* **Supplied entries**
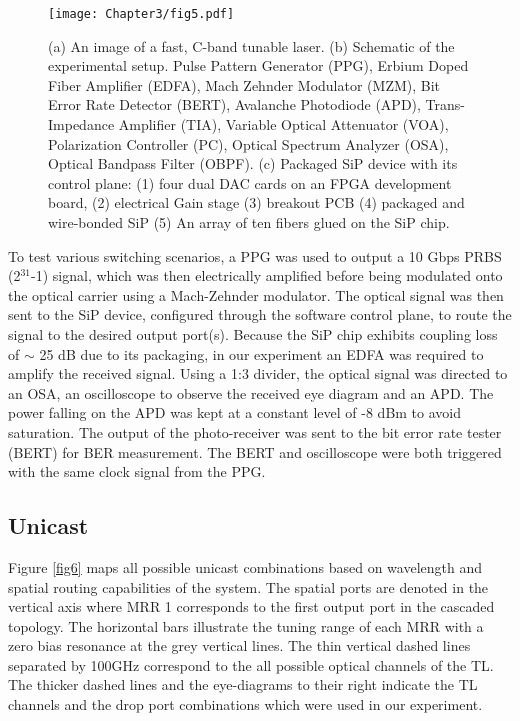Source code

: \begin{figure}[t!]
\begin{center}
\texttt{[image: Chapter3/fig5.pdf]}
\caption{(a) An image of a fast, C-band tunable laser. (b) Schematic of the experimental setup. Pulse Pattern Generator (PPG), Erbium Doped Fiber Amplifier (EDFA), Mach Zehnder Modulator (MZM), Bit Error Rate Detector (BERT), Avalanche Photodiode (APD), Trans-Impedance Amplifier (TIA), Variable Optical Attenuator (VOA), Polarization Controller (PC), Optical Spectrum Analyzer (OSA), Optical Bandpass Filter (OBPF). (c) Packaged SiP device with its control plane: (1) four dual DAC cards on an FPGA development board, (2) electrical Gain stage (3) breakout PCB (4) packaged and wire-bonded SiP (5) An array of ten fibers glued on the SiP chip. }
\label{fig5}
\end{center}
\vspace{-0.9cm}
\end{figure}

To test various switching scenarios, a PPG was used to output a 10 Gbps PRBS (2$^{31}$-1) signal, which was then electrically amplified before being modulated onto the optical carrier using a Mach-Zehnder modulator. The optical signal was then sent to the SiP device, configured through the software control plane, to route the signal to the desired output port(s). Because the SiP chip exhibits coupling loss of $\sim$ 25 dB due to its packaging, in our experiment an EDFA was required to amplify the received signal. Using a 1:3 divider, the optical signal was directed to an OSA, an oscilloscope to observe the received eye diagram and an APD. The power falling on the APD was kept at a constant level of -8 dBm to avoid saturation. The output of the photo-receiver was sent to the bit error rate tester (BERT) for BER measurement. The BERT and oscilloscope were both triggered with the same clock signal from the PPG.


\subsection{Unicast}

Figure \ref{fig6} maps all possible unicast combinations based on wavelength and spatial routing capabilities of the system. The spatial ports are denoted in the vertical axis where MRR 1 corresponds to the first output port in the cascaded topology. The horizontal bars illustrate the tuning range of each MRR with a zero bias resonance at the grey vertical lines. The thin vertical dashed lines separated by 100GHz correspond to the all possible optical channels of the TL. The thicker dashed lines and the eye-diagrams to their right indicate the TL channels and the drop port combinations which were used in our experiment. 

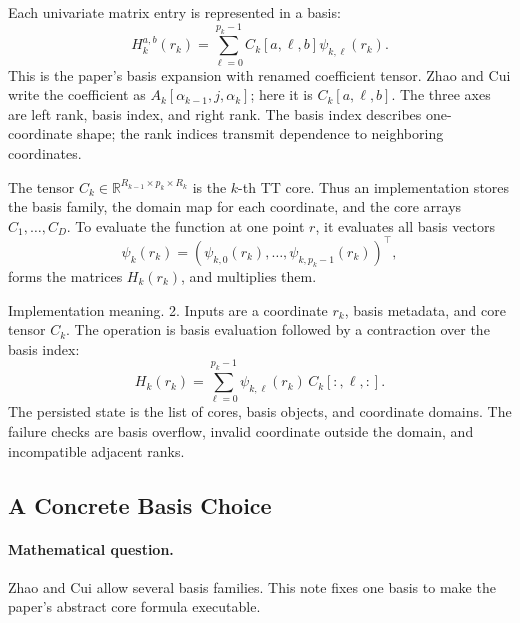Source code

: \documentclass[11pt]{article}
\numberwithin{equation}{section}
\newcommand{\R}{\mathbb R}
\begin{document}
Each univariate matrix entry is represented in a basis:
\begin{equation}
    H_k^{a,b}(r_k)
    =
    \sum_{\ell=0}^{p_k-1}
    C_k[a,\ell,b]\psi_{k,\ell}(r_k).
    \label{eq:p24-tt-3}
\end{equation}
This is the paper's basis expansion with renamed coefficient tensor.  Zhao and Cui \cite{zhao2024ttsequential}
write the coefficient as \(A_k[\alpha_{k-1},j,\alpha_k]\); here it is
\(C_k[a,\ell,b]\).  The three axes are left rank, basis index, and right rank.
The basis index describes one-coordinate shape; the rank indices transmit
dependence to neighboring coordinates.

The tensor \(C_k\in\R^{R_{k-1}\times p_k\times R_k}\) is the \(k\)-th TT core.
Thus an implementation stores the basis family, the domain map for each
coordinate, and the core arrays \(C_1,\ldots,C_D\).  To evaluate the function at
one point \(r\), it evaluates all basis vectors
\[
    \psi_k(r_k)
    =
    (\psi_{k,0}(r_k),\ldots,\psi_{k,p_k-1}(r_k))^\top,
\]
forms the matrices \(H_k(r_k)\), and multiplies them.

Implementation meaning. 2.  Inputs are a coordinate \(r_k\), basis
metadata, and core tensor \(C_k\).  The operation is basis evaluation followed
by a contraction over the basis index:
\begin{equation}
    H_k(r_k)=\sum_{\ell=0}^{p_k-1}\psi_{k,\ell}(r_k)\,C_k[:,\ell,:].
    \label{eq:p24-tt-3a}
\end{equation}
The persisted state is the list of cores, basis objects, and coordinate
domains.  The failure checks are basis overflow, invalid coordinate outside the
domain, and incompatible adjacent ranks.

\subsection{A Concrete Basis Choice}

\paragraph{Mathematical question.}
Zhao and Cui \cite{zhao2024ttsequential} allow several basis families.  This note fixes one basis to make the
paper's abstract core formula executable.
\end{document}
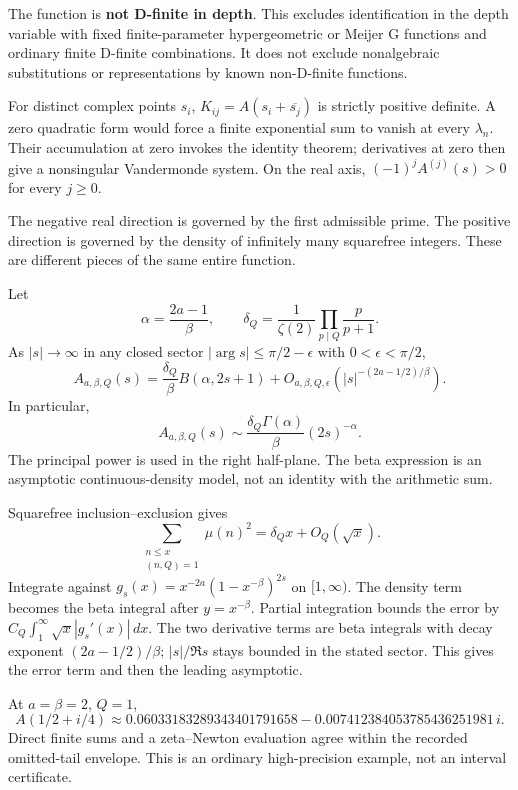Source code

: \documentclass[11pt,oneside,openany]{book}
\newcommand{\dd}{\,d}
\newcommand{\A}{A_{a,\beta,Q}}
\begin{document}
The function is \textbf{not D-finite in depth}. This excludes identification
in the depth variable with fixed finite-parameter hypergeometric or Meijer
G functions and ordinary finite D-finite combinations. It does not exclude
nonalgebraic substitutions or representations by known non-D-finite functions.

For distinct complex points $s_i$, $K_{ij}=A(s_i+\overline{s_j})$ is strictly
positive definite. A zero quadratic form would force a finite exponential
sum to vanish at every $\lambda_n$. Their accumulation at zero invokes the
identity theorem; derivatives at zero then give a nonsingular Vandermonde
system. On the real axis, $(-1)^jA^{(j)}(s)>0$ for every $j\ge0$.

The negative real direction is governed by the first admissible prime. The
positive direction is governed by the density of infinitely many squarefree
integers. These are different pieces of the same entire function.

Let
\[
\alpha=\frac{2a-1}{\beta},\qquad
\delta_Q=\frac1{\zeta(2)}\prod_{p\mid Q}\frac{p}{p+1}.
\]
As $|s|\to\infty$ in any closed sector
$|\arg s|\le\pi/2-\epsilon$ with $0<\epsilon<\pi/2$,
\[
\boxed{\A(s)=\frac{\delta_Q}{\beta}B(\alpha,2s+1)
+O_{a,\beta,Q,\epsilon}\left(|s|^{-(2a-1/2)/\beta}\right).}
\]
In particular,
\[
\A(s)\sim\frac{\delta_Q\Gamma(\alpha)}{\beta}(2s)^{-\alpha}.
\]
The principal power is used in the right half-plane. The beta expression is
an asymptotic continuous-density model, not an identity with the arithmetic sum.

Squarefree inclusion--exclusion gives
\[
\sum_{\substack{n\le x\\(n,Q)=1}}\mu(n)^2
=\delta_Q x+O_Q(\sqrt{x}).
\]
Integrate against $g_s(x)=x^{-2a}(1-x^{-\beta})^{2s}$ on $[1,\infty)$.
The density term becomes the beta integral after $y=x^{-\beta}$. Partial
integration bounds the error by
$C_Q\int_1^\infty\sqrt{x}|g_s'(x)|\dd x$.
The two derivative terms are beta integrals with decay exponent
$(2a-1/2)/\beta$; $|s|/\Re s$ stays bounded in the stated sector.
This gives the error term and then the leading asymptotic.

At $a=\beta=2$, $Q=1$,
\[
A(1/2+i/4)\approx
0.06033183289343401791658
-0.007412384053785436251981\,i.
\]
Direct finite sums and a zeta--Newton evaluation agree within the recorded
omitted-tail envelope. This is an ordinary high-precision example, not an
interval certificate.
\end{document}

...

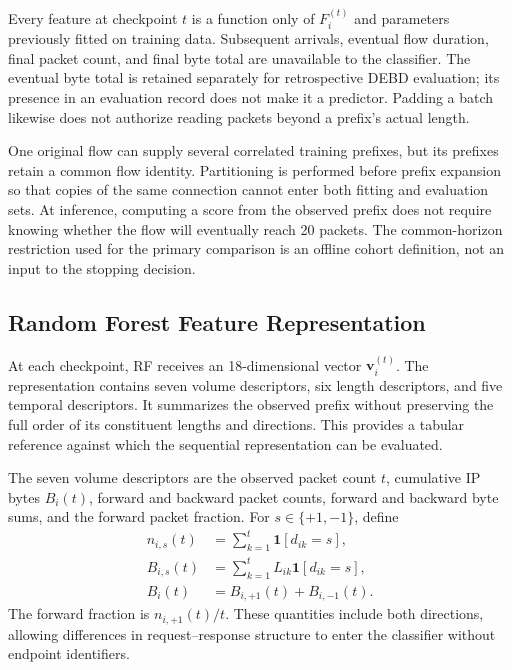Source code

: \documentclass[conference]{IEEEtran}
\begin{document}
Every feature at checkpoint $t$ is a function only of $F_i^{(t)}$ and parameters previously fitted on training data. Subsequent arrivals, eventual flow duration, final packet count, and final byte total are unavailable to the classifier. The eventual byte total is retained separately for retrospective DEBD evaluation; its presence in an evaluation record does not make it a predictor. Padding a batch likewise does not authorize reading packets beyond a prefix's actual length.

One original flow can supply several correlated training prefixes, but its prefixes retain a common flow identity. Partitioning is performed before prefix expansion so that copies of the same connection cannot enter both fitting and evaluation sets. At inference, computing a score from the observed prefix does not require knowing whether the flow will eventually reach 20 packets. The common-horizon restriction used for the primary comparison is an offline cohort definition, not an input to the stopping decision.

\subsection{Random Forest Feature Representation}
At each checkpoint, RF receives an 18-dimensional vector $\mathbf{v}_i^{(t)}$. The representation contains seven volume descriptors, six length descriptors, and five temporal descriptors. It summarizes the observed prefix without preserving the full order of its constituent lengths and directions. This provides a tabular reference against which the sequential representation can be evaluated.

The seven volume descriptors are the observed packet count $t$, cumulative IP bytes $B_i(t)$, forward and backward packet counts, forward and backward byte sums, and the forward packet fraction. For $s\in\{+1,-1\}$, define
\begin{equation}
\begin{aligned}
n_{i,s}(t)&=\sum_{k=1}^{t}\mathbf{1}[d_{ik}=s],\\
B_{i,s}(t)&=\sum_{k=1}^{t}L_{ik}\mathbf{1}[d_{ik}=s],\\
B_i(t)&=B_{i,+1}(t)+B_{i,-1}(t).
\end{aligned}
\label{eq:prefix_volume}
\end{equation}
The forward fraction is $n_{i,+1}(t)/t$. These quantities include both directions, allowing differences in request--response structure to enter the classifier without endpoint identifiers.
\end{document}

* **Task goal**
Could you filter the entries above for lines holding the string "infty" and copy them?

* **Task response**
As $|s|\to\infty$ in any closed sector
Integrate against $g_s(x)=x^{-2a}(1-x^{-\beta})^{2s}$ on $[1,\infty)$.
$C_Q\int_1^\infty\sqrt{x}|g_s'(x)|\dd x$.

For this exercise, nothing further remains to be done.